Firstly, MobileNetV3 utilizes depthwise-separable convolution, which decomposes standard convolution into depthwise convolution and pointwise convolution. This design significantly reduces the computational complexity and parameter count, providing a notable advantage in lightweight applications. In each depthwise convolution layer, spatial convolutions are applied exclusively to individual channels, while pointwise convolution employs a 1 × 1 kernel to integrate cross-channel information. Compared to standard convolution, this approach preserves the model’s expressive power while dramatically lowering computational overhead.

Secondly, the network employs an inverted residual structure that efficiently represents features by alternately expanding and compressing them along the channel dimension. Skip connections are utilized to retain critical information. By leveraging NAS (neural architecture search) technology, the network selects the optimal architecture from numerous candidate designs, achieving superior performance across diverse tasks.

Thirdly, MobileNetV3 integrates the SE (Squeeze-and-Excitation) attention mechanism into its inverted residual blocks. The SE module captures channel-level contextual information via global pooling and amplifies the focus on key features through weight learning, further enhancing the network’s perception and representational ability.

Lastly, MobileNetV3 introduces the h-swish activation function, replacing the Sigmoid function with a piecewise linear ReLU6 function. This substitution eliminates exponential calculations, significantly reducing the computational complexity.

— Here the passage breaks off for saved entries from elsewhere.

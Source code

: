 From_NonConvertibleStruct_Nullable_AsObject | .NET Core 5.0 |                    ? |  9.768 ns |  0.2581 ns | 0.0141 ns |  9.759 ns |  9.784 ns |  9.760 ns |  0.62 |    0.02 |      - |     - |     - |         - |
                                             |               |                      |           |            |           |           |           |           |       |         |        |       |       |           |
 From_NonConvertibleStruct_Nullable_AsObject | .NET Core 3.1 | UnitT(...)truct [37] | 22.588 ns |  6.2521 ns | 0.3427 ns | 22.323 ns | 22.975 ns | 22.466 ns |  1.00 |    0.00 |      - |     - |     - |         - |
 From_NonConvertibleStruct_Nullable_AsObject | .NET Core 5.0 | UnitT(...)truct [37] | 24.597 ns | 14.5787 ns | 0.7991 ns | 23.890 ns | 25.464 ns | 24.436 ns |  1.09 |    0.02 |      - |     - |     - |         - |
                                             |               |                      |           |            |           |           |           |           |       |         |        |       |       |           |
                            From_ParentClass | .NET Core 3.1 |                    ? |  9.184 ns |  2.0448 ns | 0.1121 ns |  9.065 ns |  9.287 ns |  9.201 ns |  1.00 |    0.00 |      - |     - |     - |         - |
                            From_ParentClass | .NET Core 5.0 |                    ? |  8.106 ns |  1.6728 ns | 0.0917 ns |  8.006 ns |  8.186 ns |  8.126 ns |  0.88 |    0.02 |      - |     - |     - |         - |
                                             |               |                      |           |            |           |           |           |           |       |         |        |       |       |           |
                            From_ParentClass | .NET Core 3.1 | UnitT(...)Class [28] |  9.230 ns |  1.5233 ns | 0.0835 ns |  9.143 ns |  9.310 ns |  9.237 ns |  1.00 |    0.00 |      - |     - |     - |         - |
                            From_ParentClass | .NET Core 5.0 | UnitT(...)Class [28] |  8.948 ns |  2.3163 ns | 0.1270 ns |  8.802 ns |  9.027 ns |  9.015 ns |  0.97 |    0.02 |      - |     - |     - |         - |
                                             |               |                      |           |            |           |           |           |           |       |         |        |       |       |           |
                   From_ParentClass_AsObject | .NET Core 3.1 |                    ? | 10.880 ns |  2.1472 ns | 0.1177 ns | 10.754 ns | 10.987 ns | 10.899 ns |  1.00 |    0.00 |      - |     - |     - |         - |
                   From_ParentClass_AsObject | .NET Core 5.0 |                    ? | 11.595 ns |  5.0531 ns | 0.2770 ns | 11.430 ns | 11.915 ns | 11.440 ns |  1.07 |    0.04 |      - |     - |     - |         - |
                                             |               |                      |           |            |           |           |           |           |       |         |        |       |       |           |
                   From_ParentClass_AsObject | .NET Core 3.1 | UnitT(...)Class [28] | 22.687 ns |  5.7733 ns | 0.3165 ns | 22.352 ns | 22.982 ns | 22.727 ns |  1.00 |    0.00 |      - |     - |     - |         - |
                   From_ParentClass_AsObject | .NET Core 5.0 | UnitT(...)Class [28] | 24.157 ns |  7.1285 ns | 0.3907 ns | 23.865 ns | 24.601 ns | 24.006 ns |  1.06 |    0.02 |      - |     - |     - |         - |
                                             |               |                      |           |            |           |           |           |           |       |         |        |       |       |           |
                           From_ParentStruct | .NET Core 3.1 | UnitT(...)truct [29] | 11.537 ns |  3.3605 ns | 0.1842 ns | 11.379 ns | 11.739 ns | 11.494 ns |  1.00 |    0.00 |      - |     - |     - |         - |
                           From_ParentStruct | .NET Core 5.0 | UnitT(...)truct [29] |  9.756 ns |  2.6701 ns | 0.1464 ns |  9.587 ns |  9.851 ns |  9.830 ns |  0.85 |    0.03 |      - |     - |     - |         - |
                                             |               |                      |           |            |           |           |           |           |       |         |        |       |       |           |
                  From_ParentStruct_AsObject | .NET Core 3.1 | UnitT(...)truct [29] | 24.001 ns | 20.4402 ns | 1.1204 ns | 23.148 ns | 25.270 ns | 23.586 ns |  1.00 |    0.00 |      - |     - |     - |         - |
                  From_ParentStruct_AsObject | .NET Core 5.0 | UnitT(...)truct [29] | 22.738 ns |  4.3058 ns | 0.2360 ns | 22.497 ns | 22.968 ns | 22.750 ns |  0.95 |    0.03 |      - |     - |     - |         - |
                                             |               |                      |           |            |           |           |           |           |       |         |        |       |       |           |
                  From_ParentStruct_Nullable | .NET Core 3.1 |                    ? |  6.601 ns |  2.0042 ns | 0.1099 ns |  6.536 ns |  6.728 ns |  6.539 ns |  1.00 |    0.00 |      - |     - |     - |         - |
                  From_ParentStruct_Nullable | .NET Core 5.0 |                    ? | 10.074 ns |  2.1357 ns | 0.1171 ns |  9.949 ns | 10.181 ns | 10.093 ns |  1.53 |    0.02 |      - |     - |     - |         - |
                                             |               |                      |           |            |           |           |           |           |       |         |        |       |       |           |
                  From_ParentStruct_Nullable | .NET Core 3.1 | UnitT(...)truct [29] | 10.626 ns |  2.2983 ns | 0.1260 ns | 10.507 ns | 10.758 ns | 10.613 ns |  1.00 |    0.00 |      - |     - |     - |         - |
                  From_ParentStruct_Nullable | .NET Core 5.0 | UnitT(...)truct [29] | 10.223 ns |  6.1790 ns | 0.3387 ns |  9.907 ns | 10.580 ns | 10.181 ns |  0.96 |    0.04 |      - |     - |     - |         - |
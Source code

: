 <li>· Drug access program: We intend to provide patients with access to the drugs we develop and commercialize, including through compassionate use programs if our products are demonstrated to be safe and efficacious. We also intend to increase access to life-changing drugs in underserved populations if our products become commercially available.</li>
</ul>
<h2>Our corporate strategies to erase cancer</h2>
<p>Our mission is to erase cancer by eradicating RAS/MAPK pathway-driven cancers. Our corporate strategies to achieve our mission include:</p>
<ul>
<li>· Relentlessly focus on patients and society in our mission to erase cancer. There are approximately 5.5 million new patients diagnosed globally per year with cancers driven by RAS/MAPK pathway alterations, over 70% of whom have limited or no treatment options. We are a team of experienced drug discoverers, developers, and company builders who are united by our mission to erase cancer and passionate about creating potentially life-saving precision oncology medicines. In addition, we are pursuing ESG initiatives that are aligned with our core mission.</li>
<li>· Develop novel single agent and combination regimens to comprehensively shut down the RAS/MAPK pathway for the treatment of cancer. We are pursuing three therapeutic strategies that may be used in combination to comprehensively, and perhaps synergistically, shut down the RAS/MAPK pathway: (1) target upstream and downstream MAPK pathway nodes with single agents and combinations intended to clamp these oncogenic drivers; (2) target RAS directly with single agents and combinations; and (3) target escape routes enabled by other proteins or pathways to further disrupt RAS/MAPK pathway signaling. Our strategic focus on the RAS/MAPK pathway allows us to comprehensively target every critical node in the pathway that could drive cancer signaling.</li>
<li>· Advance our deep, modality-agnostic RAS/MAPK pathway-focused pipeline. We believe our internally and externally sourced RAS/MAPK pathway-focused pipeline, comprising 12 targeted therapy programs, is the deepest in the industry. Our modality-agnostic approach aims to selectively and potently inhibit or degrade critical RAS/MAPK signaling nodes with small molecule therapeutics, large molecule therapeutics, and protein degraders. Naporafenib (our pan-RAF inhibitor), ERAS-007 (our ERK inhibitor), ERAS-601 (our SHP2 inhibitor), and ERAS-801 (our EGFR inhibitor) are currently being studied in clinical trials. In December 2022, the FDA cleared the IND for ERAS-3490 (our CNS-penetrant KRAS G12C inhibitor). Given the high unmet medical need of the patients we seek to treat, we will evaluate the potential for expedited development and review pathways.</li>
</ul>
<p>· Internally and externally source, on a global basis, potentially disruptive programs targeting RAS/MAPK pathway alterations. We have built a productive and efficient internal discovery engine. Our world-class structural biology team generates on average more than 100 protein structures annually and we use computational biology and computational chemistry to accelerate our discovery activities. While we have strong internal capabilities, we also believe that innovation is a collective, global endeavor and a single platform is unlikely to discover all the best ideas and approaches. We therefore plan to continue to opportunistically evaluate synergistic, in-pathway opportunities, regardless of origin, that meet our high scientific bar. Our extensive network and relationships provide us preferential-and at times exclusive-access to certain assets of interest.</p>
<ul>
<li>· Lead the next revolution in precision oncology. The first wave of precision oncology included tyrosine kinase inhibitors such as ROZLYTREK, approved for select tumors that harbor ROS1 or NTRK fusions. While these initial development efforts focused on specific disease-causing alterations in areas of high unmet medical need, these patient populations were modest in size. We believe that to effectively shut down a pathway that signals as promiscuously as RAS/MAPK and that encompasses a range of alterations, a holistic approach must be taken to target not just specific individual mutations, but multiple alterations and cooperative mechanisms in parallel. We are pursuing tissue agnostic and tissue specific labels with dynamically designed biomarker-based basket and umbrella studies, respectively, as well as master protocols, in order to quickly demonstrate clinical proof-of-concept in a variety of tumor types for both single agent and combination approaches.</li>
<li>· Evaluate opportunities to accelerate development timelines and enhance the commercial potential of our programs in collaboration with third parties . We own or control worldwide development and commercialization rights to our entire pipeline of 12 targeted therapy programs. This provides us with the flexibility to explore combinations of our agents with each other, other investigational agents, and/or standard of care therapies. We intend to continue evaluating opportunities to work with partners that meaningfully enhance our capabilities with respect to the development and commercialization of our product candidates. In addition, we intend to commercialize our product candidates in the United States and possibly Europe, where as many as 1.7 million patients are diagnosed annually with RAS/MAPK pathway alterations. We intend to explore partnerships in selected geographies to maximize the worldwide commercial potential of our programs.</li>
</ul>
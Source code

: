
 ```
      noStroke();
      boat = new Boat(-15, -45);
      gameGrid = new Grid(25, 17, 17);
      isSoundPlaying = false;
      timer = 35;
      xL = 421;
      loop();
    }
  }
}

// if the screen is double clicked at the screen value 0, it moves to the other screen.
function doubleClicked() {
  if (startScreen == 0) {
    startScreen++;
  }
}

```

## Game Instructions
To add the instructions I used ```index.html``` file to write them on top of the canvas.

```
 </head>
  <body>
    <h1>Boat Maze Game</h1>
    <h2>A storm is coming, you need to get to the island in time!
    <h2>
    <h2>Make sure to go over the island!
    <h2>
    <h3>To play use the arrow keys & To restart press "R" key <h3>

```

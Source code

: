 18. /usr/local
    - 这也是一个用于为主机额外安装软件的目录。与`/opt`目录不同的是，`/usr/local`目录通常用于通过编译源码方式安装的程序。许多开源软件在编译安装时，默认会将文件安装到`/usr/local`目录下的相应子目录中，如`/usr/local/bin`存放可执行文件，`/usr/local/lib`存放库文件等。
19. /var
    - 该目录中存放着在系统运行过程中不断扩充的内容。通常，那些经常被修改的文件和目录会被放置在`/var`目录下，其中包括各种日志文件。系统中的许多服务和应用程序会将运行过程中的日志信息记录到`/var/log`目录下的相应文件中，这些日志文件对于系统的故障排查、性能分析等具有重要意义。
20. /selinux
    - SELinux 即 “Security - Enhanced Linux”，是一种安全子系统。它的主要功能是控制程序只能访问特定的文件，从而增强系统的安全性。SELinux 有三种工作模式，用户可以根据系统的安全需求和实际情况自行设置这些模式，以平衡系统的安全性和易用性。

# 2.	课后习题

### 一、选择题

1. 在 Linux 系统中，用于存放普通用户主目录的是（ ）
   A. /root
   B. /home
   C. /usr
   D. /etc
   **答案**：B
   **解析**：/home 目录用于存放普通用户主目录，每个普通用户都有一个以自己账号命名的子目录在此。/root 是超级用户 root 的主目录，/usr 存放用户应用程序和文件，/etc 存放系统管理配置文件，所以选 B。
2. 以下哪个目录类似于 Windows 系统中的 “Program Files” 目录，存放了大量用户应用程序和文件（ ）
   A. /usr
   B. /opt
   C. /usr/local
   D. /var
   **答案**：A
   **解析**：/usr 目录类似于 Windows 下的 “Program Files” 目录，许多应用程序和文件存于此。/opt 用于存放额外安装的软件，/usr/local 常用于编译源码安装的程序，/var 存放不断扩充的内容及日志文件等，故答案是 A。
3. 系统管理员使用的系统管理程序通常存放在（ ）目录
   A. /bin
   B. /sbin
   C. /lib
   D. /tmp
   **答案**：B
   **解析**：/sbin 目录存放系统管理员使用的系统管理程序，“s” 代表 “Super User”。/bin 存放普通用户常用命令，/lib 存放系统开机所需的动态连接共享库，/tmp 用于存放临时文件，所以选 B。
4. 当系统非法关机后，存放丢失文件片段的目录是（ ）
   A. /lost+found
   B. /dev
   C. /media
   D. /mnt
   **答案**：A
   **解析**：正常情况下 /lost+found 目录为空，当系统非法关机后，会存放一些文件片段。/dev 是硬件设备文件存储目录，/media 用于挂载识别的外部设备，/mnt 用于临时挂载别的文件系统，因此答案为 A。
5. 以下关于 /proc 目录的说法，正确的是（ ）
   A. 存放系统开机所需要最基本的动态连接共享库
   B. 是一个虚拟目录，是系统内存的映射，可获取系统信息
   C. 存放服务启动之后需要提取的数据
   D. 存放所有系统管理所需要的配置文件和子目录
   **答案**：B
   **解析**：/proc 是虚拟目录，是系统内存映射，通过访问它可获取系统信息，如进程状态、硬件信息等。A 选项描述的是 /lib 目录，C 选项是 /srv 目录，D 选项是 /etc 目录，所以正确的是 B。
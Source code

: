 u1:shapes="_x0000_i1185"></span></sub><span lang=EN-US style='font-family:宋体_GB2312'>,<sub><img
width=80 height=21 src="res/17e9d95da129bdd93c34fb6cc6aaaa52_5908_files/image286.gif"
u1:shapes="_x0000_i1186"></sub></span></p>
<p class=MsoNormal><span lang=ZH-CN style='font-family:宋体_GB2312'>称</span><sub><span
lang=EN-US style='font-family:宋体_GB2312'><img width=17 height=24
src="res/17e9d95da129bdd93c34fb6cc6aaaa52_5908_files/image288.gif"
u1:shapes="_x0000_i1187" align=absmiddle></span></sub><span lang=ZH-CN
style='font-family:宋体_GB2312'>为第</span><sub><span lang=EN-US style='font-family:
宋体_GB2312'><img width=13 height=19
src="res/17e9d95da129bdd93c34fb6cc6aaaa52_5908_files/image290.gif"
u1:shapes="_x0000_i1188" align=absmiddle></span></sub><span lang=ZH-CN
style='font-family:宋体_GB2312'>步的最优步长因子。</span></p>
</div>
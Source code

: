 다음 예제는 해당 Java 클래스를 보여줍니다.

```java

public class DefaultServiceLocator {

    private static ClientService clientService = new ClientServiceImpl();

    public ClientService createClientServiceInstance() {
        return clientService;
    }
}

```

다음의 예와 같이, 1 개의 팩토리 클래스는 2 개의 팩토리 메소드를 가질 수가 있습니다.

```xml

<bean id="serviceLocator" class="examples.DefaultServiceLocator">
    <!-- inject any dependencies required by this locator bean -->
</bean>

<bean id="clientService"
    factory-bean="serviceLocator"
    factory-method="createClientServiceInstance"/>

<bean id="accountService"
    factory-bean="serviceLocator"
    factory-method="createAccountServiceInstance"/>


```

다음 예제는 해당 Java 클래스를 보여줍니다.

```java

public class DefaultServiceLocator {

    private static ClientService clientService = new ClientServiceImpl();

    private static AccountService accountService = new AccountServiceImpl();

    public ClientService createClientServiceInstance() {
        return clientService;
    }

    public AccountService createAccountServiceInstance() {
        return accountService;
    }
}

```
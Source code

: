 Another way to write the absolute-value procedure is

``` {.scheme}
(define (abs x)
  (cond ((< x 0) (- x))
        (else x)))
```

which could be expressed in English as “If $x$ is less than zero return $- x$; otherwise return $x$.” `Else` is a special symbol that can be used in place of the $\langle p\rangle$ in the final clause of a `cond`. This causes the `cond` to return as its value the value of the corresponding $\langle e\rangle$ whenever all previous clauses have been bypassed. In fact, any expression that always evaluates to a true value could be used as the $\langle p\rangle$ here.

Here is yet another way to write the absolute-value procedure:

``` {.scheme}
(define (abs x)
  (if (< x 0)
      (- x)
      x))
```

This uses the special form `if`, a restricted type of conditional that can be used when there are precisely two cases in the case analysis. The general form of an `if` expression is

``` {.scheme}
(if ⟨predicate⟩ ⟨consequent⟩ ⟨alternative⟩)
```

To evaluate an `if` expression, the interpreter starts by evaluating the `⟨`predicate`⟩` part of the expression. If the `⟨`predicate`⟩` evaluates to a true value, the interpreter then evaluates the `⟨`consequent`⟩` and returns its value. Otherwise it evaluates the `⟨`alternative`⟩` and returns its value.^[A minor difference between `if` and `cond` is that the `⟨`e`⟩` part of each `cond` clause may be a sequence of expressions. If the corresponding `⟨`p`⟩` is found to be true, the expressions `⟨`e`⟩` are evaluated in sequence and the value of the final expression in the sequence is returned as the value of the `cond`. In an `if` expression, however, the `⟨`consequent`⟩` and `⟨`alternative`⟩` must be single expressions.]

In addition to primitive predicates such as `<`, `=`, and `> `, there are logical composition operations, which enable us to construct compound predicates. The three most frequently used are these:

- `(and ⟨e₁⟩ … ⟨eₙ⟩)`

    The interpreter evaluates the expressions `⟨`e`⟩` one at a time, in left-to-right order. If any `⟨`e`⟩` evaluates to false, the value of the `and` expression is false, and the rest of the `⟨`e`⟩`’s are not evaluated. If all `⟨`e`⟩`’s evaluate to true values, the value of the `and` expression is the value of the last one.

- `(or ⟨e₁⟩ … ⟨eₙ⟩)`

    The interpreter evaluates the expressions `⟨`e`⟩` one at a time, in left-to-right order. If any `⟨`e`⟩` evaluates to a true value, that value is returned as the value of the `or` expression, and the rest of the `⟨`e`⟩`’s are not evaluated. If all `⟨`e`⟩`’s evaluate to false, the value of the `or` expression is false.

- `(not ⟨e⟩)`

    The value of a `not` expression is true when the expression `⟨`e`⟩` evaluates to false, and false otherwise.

h - s w i s h (x) = x \frac{R e L U 6 (x + 3)}{6}

(1)

R e L U 6 (x) = m i n (\max (0, x), 6)

(2)

3.4. Neck Module Improvements

GhostNet [35] is a lightweight network designed by Huawei’s Noah’s Ark Lab in 2020, with GhostConv being a convolution module within GhostNet that can replace traditional convolutions. The core working principle of the Ghost module lies in reducing redundant computations in convolution operations to generate “Ghost Feature Maps” (as shown in Figure 8). This approach significantly reduces computational costs while maintaining model performance. Specifically, traditional convolution operations typically rely on a large number of filters to generate feature maps. In contrast, the Ghost module divides this process into two steps: First, a small number of filters are used to generate a limited set of “Intrinsic Feature Maps”. Then, the Ghost module applies inexpensive linear transformation operations (e.g., depthwise convolution) to these intrinsic feature maps to generate “Ghost Feature Maps”, compensating for any missing information and achieving a representation similar to that of the original convolution layer. The core computational formula of the Ghost module is expressed as follows:

Y = X + Φ (X)

(3)

Among these, X represents the intrinsic feature map, while Φ(X) denotes the ghost feature maps generated by inexpensive linear operations (depthwise convolution, translation, affine transformation, etc.). The final output feature map, Y, consists of two components: the intrinsic feature map and the ghost feature maps.

The C2fGhost module is a novel design that improves upon the original C2f module in the network. It achieves significant reductions in computational complexity by replacing all bottleneck structures in the C2f module with GhostBottlenecks. A GhostBottleneck first expands the number of channels using the GhostConv module, which is subsequently processed through normalization and activation functions. Finally, another GhostConv operation reduces the number of channels to match the input dimensions. The feature maps are further optimized through residual path fusion, enhancing feature learning capabilities. Additionally, C2fGhost employs cross-stage feature fusion and gradient truncation techniques to increase the diversity of learned features across network layers, effectively reducing redundant gradient information and improving the network’s learning performance. By minimizing the number of 3 × 3 convolution operations, this module compresses the model size and parameter count, making it particularly suitable for real-time processing.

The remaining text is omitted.